▶ _Extracted information_:
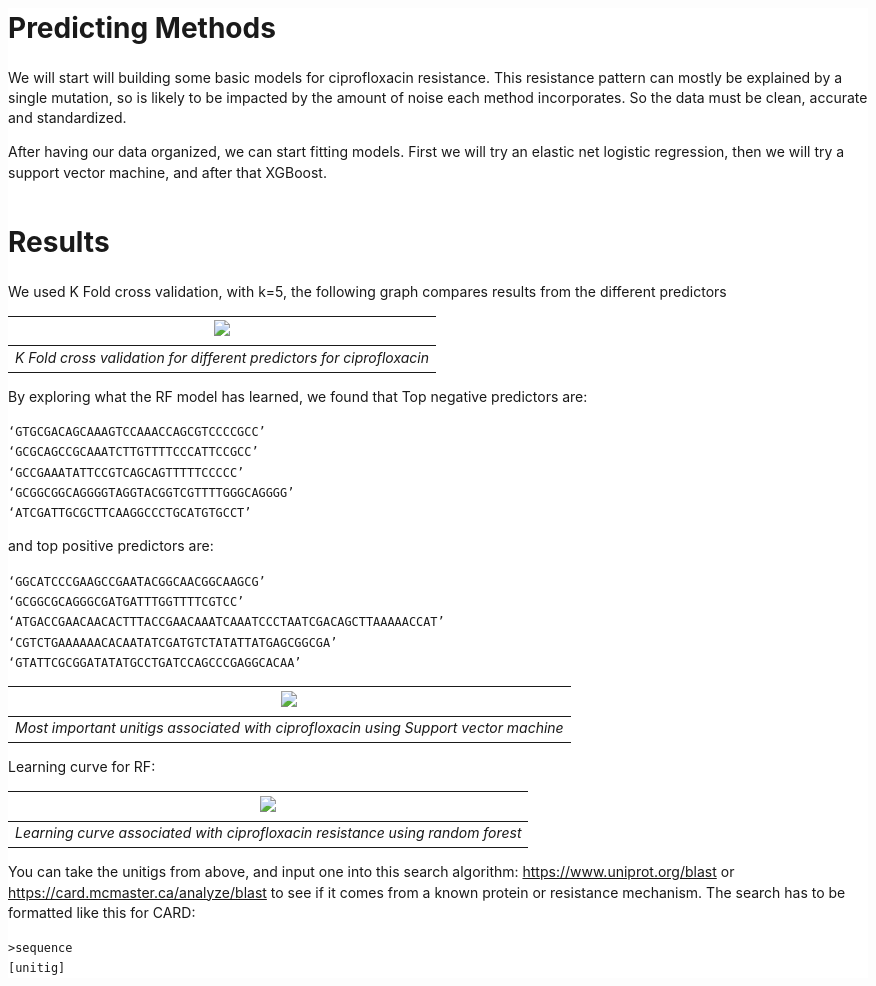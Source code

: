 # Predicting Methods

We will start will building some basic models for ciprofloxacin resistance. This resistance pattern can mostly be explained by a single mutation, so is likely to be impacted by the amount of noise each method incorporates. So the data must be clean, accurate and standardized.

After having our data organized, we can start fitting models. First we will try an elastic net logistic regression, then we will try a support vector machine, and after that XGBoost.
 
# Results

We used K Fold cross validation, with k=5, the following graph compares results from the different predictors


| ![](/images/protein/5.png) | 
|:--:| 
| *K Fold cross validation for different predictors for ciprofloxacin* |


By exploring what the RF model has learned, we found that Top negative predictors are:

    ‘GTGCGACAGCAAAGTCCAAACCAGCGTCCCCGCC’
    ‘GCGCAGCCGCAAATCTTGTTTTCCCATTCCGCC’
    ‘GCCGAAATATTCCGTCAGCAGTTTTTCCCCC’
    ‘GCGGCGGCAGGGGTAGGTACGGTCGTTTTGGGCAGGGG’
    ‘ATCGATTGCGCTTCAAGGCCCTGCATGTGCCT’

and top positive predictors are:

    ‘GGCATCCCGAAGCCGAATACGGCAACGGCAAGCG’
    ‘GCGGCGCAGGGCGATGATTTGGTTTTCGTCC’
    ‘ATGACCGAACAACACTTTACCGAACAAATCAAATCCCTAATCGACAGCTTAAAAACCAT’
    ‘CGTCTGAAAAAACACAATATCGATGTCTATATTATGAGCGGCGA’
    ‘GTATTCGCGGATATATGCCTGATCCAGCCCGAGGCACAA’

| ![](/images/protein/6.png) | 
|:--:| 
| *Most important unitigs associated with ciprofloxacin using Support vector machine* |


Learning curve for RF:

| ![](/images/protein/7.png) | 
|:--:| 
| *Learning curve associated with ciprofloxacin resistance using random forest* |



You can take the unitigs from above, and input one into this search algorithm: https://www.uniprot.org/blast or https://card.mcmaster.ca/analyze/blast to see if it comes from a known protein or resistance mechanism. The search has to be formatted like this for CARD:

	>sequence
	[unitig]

---

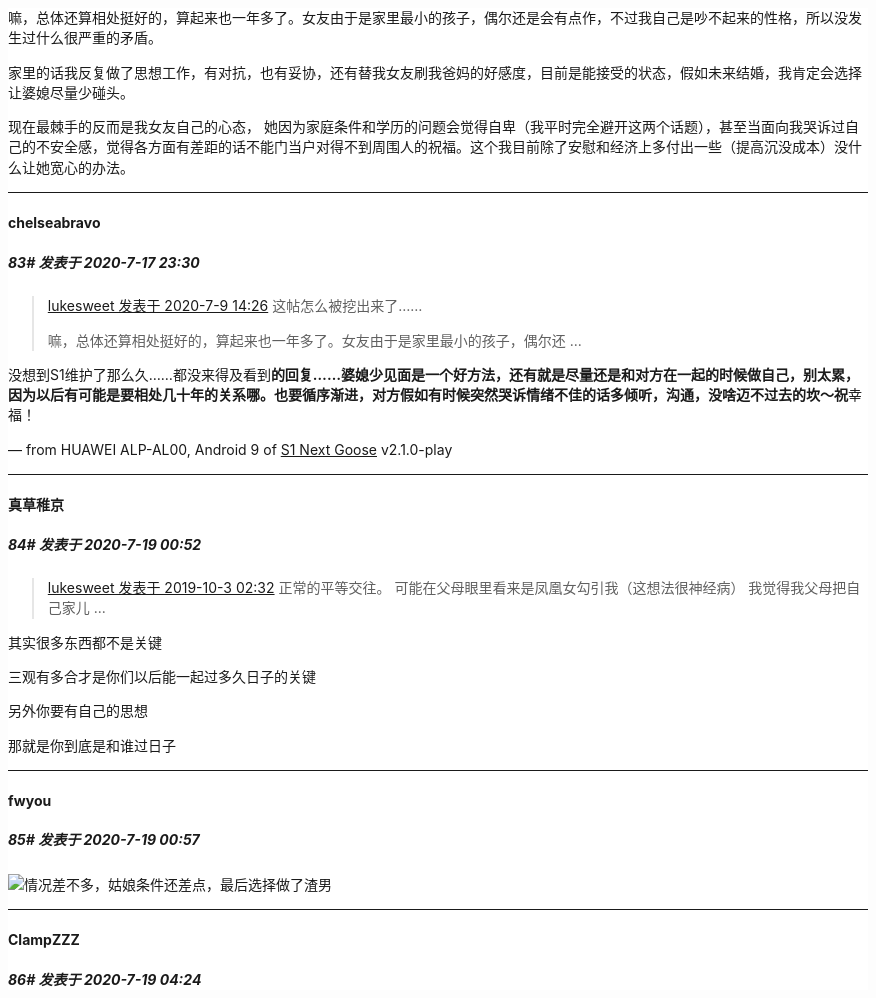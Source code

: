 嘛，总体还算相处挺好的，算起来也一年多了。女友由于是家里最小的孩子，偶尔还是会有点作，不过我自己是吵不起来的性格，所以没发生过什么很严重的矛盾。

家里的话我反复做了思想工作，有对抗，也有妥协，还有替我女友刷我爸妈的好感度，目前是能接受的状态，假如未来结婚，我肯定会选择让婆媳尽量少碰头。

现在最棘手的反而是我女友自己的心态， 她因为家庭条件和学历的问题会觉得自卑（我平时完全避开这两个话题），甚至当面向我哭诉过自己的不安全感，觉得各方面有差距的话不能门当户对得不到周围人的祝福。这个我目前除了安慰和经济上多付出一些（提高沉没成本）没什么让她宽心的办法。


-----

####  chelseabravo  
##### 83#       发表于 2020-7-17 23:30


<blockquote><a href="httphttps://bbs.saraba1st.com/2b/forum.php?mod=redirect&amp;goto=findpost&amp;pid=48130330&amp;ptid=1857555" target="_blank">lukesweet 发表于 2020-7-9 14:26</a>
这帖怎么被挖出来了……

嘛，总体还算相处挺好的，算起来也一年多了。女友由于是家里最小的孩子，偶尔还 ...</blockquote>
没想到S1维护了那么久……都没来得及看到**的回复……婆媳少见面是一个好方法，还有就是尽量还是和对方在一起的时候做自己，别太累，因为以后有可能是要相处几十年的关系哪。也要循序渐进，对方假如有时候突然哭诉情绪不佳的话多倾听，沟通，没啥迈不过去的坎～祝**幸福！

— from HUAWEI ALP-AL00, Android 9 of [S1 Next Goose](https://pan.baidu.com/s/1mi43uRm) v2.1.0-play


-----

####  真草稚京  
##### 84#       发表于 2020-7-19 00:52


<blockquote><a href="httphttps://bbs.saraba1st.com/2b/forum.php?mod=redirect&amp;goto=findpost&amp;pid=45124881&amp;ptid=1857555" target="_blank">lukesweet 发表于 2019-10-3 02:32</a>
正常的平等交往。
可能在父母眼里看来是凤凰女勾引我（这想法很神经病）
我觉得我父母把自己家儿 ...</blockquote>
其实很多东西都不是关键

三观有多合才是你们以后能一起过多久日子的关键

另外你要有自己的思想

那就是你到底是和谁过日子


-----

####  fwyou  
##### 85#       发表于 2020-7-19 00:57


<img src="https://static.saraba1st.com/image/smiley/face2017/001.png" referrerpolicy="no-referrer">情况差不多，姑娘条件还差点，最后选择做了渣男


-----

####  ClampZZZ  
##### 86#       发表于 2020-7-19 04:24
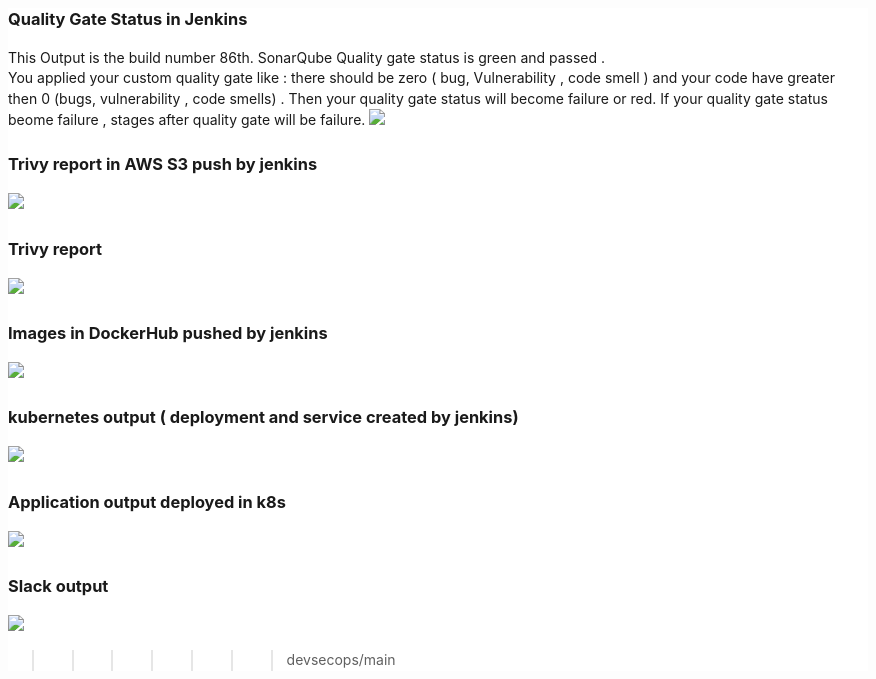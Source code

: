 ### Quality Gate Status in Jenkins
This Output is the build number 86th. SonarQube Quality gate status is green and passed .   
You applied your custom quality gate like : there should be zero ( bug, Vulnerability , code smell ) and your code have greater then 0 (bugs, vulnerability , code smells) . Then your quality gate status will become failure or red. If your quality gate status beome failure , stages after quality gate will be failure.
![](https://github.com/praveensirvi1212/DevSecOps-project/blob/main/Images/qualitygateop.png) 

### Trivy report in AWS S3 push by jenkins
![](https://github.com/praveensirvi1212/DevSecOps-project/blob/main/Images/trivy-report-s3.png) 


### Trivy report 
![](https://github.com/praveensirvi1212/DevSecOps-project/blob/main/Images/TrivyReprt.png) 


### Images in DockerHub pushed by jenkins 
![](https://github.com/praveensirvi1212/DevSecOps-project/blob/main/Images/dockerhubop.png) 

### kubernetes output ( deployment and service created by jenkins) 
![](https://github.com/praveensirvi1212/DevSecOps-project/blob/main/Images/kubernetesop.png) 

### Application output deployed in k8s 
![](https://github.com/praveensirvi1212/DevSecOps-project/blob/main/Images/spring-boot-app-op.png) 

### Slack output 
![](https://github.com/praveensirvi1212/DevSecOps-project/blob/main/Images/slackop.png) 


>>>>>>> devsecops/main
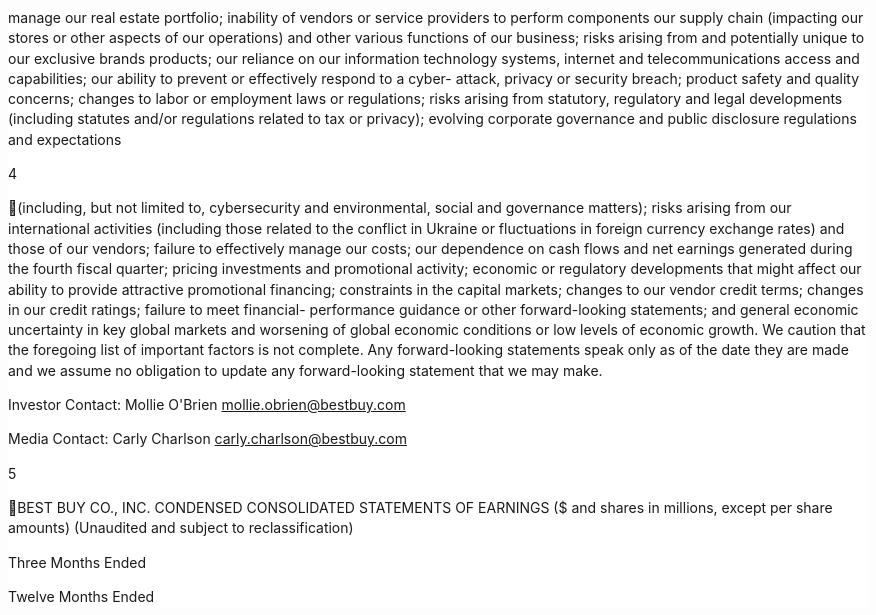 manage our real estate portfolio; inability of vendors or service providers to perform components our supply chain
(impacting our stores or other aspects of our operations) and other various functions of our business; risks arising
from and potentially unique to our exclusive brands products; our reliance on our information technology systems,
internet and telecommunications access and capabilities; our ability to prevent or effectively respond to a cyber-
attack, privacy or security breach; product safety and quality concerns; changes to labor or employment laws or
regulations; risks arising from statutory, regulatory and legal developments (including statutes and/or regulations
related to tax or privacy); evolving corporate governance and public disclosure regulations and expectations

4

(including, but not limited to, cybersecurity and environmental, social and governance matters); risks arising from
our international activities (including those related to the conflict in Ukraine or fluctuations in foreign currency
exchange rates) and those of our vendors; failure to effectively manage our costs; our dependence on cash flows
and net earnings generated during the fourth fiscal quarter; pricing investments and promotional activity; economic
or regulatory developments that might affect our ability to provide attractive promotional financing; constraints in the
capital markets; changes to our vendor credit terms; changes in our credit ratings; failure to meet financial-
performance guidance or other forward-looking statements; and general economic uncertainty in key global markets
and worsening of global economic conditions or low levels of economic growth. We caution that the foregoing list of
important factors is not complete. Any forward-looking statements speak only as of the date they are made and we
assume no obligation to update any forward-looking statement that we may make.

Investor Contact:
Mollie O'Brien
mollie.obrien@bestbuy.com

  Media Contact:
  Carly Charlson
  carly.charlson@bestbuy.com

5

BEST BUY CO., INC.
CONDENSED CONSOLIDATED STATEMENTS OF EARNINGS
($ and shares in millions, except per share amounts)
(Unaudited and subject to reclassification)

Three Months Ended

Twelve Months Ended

...

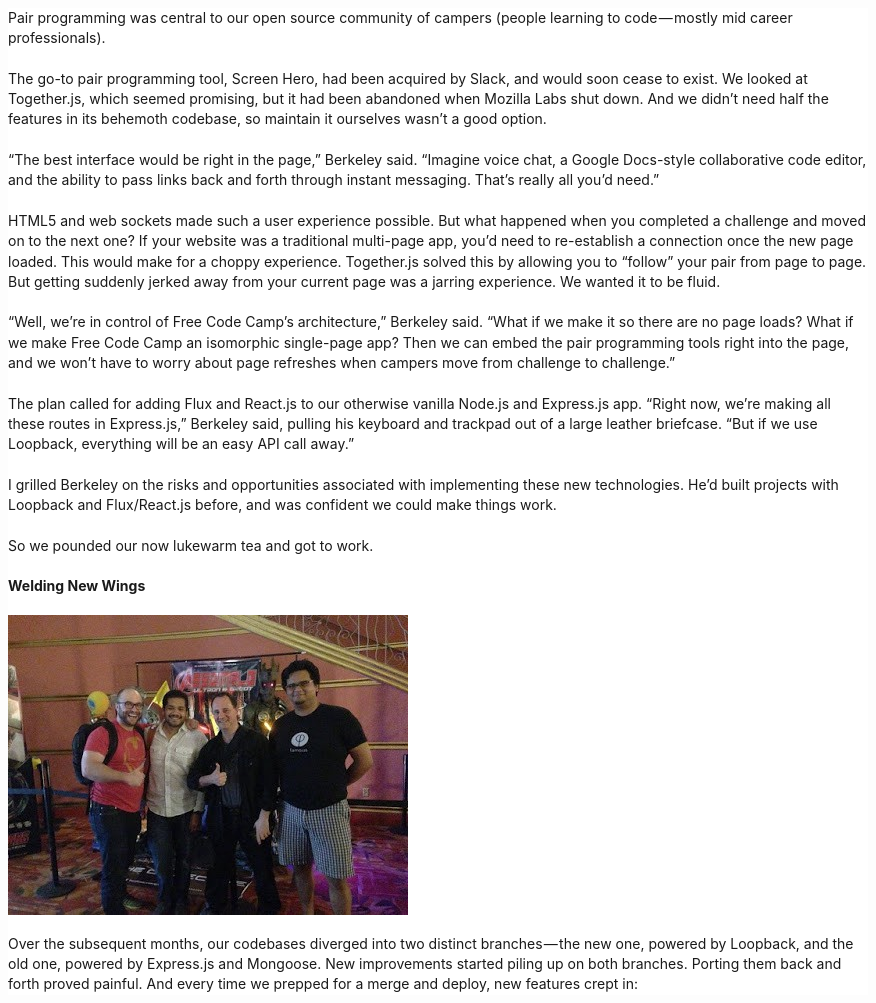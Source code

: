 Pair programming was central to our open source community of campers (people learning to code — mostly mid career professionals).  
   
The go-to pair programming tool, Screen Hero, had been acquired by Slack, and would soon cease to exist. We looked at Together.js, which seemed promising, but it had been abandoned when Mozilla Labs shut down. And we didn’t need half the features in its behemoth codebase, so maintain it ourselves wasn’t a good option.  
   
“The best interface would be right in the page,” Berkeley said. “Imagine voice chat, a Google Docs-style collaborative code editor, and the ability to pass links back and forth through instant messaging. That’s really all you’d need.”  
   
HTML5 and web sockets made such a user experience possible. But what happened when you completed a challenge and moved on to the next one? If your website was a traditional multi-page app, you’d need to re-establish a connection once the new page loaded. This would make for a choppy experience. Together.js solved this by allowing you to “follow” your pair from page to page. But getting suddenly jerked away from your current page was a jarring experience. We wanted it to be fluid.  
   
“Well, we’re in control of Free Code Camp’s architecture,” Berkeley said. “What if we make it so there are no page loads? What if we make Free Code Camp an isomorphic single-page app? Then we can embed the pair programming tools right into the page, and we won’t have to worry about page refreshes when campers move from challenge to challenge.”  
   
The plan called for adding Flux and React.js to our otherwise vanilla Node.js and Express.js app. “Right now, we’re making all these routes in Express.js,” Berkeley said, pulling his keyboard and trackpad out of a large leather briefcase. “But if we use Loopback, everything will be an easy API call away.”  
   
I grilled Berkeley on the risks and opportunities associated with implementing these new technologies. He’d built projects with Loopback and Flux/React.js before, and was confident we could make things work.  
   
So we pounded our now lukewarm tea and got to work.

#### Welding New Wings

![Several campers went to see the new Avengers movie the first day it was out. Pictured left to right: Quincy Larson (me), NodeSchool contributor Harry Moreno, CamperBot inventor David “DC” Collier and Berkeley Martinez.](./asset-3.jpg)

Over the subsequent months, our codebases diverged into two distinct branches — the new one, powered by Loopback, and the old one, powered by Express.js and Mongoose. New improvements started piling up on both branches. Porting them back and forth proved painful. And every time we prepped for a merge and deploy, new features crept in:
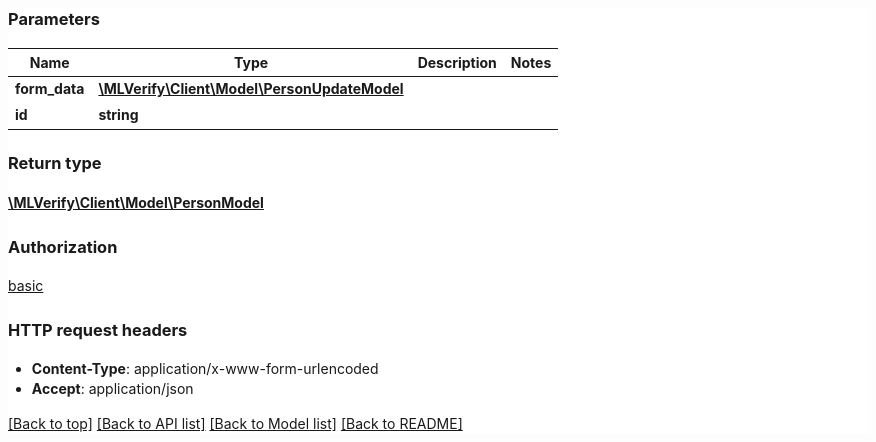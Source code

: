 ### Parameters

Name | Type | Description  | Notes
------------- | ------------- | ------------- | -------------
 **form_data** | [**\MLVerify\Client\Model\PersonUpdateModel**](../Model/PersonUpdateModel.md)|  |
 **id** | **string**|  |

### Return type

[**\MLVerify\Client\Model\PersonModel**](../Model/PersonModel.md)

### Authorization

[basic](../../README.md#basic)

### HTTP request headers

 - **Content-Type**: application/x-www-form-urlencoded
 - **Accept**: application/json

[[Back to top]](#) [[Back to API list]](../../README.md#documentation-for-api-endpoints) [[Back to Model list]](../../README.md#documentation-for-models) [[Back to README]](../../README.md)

▶ _Prompt_: Look for the string "need" in the entries above. Copy every line that has it.

▶ _Expected answer_:
The go-to pair programming tool, Screen Hero, had been acquired by Slack, and would soon cease to exist. We looked at Together.js, which seemed promising, but it had been abandoned when Mozilla Labs shut down. And we didn’t need half the features in its behemoth codebase, so maintain it ourselves wasn’t a good option.  
“The best interface would be right in the page,” Berkeley said. “Imagine voice chat, a Google Docs-style collaborative code editor, and the ability to pass links back and forth through instant messaging. That’s really all you’d need.”  
HTML5 and web sockets made such a user experience possible. But what happened when you completed a challenge and moved on to the next one? If your website was a traditional multi-page app, you’d need to re-establish a connection once the new page loaded. This would make for a choppy experience. Together.js solved this by allowing you to “follow” your pair from page to page. But getting suddenly jerked away from your current page was a jarring experience. We wanted it to be fluid.  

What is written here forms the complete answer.